*Data supplied:*
* * *

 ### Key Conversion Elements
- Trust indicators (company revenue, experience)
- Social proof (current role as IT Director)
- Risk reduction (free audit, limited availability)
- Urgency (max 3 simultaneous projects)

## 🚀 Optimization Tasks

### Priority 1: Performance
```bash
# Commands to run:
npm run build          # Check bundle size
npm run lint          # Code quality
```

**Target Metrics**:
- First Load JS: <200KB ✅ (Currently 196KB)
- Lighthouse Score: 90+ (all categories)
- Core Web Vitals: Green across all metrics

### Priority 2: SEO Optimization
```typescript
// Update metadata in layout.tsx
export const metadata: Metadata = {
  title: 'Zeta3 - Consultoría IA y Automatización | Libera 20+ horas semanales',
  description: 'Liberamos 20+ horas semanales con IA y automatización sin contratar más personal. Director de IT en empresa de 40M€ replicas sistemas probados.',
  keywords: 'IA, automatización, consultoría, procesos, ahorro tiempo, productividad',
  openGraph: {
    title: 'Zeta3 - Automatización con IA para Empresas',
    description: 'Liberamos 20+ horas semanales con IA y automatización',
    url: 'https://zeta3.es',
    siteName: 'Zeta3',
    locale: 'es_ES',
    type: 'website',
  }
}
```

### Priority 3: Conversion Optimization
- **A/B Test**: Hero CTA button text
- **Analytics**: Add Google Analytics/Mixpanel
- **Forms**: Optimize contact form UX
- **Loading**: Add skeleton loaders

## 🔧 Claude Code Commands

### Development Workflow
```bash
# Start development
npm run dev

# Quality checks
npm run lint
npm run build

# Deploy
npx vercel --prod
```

* * *

*Work instruction:* Give the number of lines in the records above that contain the word "metadata". Reply with that number alone.

*Answer for the task:* 2